A printing plate for use in lithographic printing has a thermally responsive recording material. A plate is fabricated with a photosensitive emulsion affixed to an upper surface of an aluminum substrate. The plate is first chemically processed so that it is capable of accepting ink (i.e., oleophilic). Thereafter, selected areas of the emulsion are thermally removed, preferably by exposure to a high power laser beam. The plate is ready for immersion into an aqueous ink solution.

Description

TECHNICAL FIELD
The present invention relates to a printing plate and method of manufacturing the same that has a thermally responsive recording material for use in lithographic printing, and more particularly to a method for imaging the recording material by means of a high-powered laser.
BACKGROUND OF THE INVENTION
Lithographic printing is a form of printing which uses specially prepared printing surfaces that have regions which are capable of accepting ink (i.e., oleophilic) surrounded by background areas which are oleophobic in that they do not accept ink.
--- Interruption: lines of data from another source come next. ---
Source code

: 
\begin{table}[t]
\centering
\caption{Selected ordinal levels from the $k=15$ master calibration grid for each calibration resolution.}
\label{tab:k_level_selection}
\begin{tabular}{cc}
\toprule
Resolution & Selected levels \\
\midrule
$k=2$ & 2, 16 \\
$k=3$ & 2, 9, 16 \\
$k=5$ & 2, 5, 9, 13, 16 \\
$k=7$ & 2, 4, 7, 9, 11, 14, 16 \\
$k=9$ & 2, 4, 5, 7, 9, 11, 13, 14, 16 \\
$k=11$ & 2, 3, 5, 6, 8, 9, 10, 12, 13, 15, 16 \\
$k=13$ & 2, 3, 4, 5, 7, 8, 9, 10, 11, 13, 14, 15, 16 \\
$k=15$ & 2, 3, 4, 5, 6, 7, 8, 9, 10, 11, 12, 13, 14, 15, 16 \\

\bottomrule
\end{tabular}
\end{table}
Today there are two commercial methods of preparing the printing surfaces referred to as dry and wet processes, respectively. In both processes the printing surfaces are formed on plates.
Certain lithographic printing plates are used in a dry process called dryographic printing. These plates have highly ink repellent areas formed by a silicon layer and other areas which are highly absorbent of ink. A second, more commonly used process employs a wet printing plate where both water and/or an aqueous dampening liquid as well as a greasy ink are applied to the plate surface that contains the hydrophilic and hydrophobic areas. Those areas which are water attractive will soak the water or the dampening liquid and thereby be rendered oleophobic. In contrast, the hydrophobic areas repel the water but accept the ink.
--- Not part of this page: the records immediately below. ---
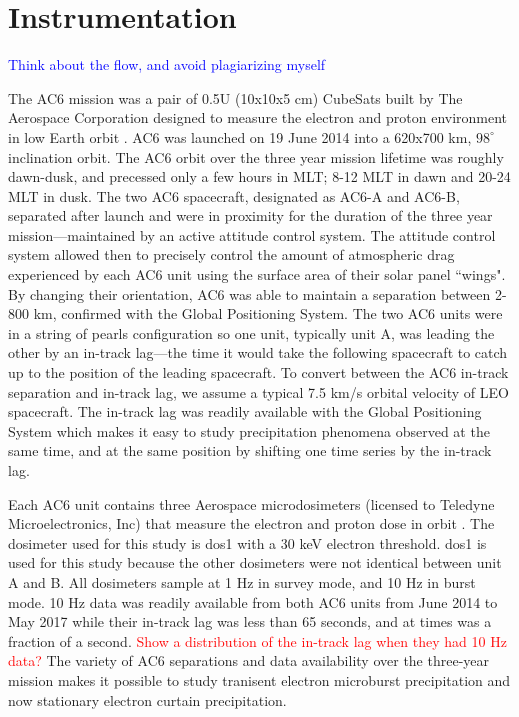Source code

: \documentclass[draft]{agujournal2019}
\begin{document}
\section{Instrumentation} \label{instrumentation}
\textcolor{blue}{Think about the flow, and avoid plagiarizing myself}

The AC6 mission was a pair of 0.5U (10x10x5 cm) CubeSats built by The Aerospace Corporation designed to measure the electron and proton environment in low Earth orbit \cite{O'brien2016}. AC6 was launched on 19 June 2014 into a 620x700 km, $98^\circ$ inclination orbit. The AC6 orbit over the three year mission lifetime was roughly dawn-dusk, and precessed only a few hours in MLT; 8-12 MLT in dawn and 20-24 MLT in dusk. The two AC6 spacecraft, designated as AC6-A and AC6-B, separated after launch and were in proximity for the duration of the three year mission---maintained by an active attitude control system. The attitude control system allowed then to precisely control the amount of atmospheric drag experienced by each AC6 unit using the surface area of their solar panel ``wings". By changing their orientation, AC6 was able to maintain a separation between 2-800 km, confirmed with the Global Positioning System. The two AC6 units were in a string of pearls configuration so one unit, typically unit A, was leading the other by an in-track lag---the time it would take the following spacecraft to catch up to the position of the leading spacecraft. To convert between the AC6 in-track separation and in-track lag, we assume a typical 7.5 km/s orbital velocity of LEO spacecraft. The in-track lag was readily available with the Global Positioning System which makes it easy to study precipitation phenomena observed at the same time, and at the same position by shifting one time series by the in-track lag.

Each AC6 unit contains three Aerospace microdosimeters (licensed to Teledyne Microelectronics, Inc) that measure the electron and proton dose in orbit \cite{O'brien2016}. The dosimeter used for this study is dos1 with a $30$ keV electron threshold. dos1 is used for this study because the other dosimeters were not identical between unit A and B. All dosimeters sample at 1 Hz in survey mode, and 10 Hz in burst mode. 10 Hz data was readily available from both AC6 units from June 2014 to May 2017 while their in-track lag was less than 65 seconds, and at times was a fraction of a second. \textcolor{red}{Show a distribution of the in-track lag when they had 10 Hz data?} The variety of AC6 separations and data availability over the three-year mission makes it possible to study tranisent electron microburst precipitation \cite{Shumko2020} and now stationary electron curtain precipitation.
\end{document}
There are several examples of known prior art processes by which a photo-responsive material can be made image-wise receptive or repellent to ink upon exposure. These include the processes set forth in U.S. Pat. No. 5,401,611 and U.S. Pat. No. 4,034,183. In general, these optical or photographic processes employ a substance which will either be rendered oleophilic or oleophobic upon exposure to light. The '611 method employs steps of an image-wise exposure to actinic radiation by a heat mode recording material. The material has a support having a hydrophilic surface or is provided with a hydrophilic layer and a metallic layer. On top of these layers is a hydrophobic layer having a thickness of less than 50 nanometers, thereby rendering the exposed areas hydrophilic and repellent to greasy ink. The '611 recording material is characterized by a hydrophobizing agent that has a specific chemical formula.
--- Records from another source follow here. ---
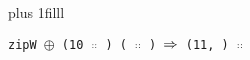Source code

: \begin{frame}[fragile]

\vskip0pt plus 1filll

\begin{smathpar}
{
 \texttt{zipW $\oplus$ (10 {${\scriptstyle::}$} {\unk}) ({\unk} {${\scriptstyle::}$} {\unk}) $\Rightarrow$ (11, \unk) {${\scriptstyle::}$} {\unk}}
}
\end{smathpar}
\end{frame}
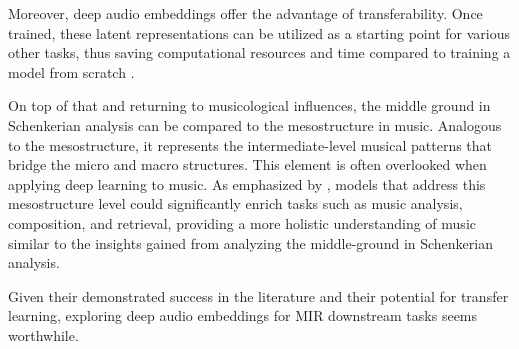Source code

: Moreover, deep audio embeddings offer the advantage of transferability. Once trained, these latent representations can be utilized as a starting point for various other tasks, thus saving computational resources and time compared to training a model from scratch \cite{HamelTransferSimilarity}.

On top of that and returning to musicological influences, the middle ground in Schenkerian analysis can be compared to the mesostructure in music. Analogous to the mesostructure, it represents the intermediate-level musical patterns that bridge the micro and macro structures. This element is often overlooked when applying deep learning to music. As emphasized by \cite{Mesostructures2023}, models that address this mesostructure level could significantly enrich tasks such as music analysis, composition, and retrieval, providing a more holistic understanding of music similar to the insights gained from analyzing the middle-ground in Schenkerian analysis. \cite{Introduction_to_Schenkerian_Analysis}

Given their demonstrated success in the literature and their potential for transfer learning, exploring deep audio embeddings for MIR downstream tasks seems worthwhile.
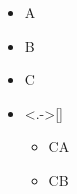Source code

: \documentclass{beamer}
\begin{document}
\begin{frame}

\begin{itemize}[<+>]
\item A
\item B
\item C
\item<.->[]
\begin{itemize}
\item CA
\item CB
\end{itemize}
\end{itemize}

\end{frame}
\end{document}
The '183 recording material is also heat sensitive and has a hydrophilic layer that sits on an anodized aluminum support. The '183 heat mode recording material is selectively exposed using a laser and the exposed areas are thereby rendered hydrophobic, and thus ink is accepted by the material.
SUMMARY OF INVENTION
An object of the present invention is to provide a method of exposing a thermally sensitive lithographic recording material which can be handled in ordinary daylight without risk of damage to the plate.
Another object of the present invention is to provide a method of the foregoing type which provides for better aspect ratios of features formed in the recording material.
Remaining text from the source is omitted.